Provided records START

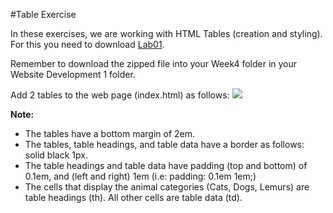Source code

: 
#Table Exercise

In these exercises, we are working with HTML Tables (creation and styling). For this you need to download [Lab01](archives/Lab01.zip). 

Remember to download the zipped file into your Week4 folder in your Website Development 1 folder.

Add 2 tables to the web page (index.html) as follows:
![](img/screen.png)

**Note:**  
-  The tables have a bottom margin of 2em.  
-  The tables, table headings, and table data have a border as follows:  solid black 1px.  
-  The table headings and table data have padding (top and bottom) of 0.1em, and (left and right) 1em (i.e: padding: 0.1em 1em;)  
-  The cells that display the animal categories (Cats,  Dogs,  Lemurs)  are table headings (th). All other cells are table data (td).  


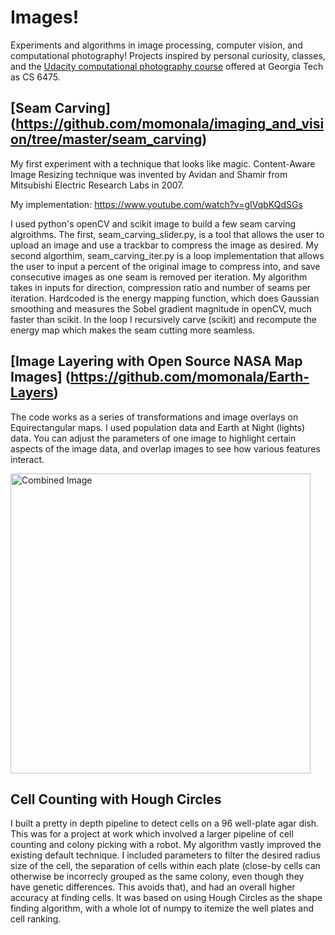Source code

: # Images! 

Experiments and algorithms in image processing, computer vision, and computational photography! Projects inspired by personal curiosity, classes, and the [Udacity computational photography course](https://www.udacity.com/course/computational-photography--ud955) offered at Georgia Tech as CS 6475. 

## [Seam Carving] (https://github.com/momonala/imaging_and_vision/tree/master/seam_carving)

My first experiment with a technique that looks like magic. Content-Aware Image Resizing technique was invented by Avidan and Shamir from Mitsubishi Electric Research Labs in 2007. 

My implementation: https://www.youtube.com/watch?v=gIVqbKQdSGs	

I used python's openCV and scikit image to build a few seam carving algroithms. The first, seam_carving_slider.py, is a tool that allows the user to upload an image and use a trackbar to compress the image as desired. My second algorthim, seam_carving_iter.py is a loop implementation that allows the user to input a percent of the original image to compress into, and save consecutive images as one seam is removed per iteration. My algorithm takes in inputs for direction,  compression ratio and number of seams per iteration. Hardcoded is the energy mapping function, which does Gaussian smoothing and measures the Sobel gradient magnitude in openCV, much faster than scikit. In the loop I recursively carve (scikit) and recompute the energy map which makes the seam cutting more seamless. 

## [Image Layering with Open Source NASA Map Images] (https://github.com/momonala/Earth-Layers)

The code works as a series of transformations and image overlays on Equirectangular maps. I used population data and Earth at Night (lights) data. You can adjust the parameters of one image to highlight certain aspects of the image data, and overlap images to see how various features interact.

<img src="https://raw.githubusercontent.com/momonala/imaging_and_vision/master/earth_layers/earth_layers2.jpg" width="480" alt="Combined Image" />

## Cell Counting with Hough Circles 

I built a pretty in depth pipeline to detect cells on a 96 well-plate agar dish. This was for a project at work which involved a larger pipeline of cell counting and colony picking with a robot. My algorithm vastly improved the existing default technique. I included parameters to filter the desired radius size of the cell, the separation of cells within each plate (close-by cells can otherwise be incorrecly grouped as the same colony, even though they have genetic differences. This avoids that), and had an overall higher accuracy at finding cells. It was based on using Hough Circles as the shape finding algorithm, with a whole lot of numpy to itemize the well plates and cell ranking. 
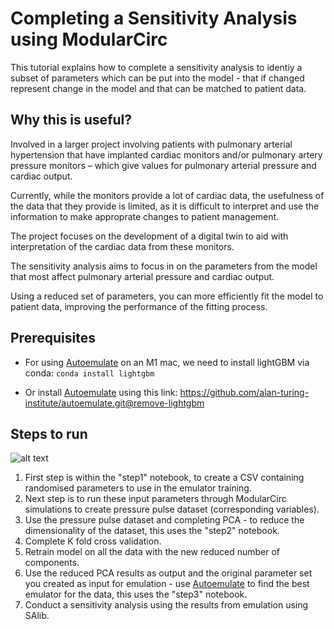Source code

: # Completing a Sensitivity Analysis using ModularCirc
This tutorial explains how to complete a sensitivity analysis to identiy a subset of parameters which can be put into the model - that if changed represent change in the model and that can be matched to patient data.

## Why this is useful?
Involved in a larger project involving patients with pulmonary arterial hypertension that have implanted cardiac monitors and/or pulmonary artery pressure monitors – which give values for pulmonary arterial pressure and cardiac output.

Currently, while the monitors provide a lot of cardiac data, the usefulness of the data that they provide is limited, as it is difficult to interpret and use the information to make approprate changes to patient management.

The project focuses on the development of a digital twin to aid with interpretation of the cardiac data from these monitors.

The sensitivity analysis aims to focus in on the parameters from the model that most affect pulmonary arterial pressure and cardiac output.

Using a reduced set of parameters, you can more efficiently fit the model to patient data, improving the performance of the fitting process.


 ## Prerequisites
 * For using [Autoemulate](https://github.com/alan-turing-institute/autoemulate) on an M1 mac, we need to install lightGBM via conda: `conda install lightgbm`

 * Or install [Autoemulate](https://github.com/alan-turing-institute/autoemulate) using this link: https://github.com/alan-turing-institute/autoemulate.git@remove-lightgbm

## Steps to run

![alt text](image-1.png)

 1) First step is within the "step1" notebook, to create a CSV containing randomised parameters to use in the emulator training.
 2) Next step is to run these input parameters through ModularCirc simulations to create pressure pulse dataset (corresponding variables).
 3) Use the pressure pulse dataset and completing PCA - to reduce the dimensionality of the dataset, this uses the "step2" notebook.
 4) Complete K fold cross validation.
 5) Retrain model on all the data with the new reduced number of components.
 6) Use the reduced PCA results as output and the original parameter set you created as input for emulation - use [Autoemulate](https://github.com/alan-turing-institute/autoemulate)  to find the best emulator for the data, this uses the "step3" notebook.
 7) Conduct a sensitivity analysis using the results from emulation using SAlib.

Provided records END

▶ _What needs to be done_
Please tally the lines of the entries that hold "from" and give only the resulting number.

▶ _Response box_
4